About this exercise: Please output the section of the listing below that opens with the line containing "hkrati pravokotna na" and closes with the line containing "da sta v izotropni snovi", exactly and with nothing else.

Data for analysis:
--
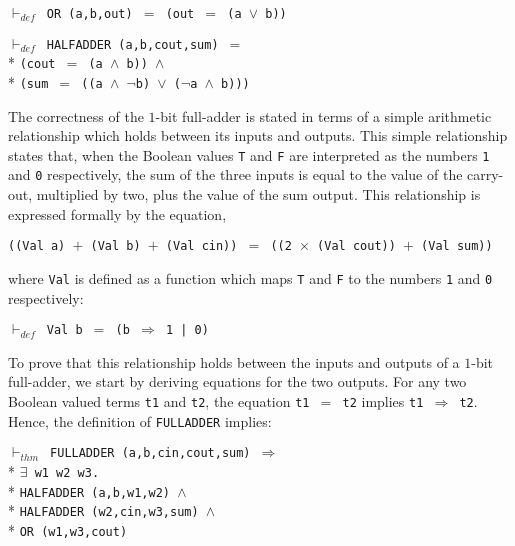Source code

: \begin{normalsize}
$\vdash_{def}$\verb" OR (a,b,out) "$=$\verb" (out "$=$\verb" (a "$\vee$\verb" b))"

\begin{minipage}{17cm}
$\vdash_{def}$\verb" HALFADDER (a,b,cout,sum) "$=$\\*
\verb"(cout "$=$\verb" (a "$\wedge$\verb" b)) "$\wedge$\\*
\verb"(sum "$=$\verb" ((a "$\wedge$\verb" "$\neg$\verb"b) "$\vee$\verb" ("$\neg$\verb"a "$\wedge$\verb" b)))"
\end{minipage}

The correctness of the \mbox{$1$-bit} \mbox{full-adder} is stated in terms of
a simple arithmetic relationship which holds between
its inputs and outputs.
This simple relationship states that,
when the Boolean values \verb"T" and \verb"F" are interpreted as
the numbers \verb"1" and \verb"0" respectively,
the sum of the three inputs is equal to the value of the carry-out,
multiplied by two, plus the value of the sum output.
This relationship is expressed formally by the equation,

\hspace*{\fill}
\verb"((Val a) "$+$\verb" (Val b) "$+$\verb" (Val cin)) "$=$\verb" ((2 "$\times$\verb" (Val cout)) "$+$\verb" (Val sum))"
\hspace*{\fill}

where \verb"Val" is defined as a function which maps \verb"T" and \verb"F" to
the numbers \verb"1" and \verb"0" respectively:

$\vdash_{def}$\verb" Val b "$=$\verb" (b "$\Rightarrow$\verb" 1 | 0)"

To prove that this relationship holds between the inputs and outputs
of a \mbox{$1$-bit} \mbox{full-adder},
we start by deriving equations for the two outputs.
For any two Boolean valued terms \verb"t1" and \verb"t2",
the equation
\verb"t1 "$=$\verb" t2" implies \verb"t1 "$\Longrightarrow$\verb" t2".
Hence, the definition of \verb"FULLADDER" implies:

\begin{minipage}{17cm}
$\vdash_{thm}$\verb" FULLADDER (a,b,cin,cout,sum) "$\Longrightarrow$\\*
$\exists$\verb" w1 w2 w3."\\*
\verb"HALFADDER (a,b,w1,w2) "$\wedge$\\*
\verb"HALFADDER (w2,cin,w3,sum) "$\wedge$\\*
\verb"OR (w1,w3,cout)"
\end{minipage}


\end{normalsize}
--
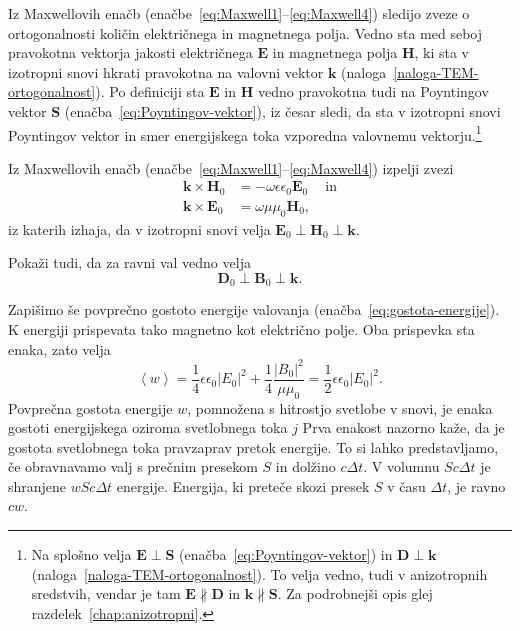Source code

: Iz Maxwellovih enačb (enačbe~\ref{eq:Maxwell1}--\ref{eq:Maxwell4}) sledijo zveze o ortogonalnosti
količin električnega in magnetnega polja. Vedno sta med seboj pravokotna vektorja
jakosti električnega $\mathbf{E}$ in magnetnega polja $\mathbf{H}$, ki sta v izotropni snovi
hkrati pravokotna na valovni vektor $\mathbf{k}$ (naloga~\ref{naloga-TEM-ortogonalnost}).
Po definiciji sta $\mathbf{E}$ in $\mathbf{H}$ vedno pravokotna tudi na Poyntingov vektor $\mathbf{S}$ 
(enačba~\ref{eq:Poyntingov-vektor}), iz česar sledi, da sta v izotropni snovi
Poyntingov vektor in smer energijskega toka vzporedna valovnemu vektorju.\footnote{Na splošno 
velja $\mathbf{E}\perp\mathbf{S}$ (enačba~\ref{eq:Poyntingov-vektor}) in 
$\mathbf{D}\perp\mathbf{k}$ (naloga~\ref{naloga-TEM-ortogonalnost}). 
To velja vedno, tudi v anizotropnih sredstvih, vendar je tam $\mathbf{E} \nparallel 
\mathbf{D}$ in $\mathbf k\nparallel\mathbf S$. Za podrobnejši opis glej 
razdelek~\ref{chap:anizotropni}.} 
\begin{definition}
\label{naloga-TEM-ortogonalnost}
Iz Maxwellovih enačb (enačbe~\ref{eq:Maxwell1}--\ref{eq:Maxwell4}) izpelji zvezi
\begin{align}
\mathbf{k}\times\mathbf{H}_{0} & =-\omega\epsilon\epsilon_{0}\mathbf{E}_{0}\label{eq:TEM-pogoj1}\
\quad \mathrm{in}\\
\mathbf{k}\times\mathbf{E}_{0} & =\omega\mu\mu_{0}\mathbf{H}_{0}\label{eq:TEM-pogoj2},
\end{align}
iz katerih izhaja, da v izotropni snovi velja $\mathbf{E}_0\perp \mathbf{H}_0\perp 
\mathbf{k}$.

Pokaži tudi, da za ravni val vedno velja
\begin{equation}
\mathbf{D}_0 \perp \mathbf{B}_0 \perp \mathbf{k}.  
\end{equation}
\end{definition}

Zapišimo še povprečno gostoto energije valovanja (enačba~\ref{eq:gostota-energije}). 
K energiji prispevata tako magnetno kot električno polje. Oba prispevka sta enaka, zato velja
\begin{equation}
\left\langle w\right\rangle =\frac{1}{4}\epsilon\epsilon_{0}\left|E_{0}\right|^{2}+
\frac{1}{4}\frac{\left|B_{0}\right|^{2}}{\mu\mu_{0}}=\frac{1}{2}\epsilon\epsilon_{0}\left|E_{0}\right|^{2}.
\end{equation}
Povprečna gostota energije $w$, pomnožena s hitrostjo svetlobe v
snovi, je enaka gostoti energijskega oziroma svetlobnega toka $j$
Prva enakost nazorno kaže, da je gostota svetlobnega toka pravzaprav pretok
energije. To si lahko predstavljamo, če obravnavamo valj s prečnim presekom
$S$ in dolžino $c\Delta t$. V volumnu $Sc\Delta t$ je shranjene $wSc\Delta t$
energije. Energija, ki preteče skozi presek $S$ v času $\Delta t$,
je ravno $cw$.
--
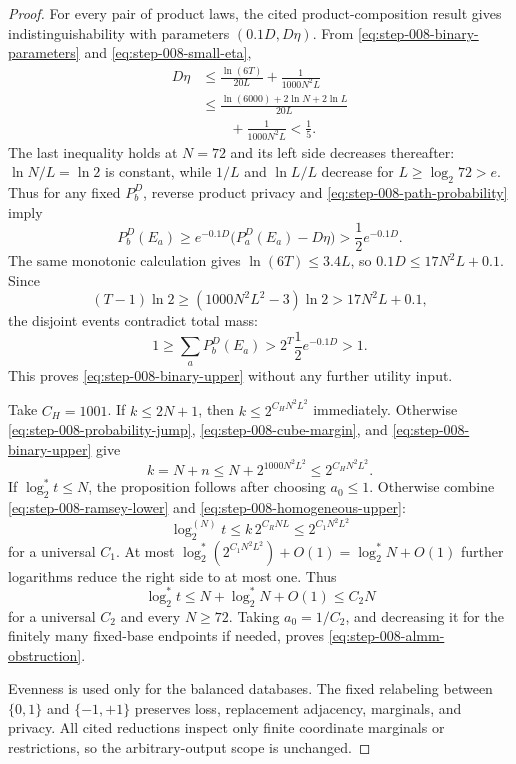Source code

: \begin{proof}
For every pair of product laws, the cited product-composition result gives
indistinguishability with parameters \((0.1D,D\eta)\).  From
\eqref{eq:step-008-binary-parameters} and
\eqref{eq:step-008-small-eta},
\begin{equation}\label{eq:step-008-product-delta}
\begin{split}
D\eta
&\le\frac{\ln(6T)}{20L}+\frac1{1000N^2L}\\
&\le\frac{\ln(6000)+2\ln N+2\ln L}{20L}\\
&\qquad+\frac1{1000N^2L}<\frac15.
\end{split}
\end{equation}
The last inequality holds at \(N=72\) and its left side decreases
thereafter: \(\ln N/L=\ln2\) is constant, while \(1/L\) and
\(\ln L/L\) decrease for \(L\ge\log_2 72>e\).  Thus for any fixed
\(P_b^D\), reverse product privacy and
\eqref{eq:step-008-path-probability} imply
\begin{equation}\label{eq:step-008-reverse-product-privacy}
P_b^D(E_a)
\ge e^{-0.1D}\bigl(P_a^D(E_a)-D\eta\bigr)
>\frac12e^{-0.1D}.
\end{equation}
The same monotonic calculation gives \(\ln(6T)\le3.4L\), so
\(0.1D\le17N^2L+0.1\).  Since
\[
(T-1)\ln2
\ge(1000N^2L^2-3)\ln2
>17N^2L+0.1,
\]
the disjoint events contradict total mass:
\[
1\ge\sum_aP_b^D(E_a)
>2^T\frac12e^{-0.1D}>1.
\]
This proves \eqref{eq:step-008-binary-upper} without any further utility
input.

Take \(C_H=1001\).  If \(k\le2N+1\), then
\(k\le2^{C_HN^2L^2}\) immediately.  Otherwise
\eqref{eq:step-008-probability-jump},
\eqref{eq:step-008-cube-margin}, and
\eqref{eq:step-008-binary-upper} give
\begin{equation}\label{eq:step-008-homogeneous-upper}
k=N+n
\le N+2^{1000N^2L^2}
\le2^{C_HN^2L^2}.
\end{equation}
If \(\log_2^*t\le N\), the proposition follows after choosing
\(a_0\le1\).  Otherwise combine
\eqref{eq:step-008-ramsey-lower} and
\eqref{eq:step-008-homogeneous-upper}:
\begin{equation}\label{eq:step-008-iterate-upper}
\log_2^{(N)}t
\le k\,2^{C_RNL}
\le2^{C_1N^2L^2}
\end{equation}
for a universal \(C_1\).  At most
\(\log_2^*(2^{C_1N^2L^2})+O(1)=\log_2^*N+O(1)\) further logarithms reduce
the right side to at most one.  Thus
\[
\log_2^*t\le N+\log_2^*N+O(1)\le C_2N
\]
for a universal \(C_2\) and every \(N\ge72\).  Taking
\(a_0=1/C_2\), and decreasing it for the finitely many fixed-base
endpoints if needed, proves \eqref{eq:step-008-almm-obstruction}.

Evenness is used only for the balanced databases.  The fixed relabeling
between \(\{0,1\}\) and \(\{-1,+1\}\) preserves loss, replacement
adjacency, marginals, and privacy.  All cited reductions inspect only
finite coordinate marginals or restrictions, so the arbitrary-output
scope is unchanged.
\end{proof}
--
Exercise response:
hkrati pravokotna na valovni vektor $\mathbf{k}$ (naloga~\ref{naloga-TEM-ortogonalnost}).
Po definiciji sta $\mathbf{E}$ in $\mathbf{H}$ vedno pravokotna tudi na Poyntingov vektor $\mathbf{S}$ 
(enačba~\ref{eq:Poyntingov-vektor}), iz česar sledi, da sta v izotropni snovi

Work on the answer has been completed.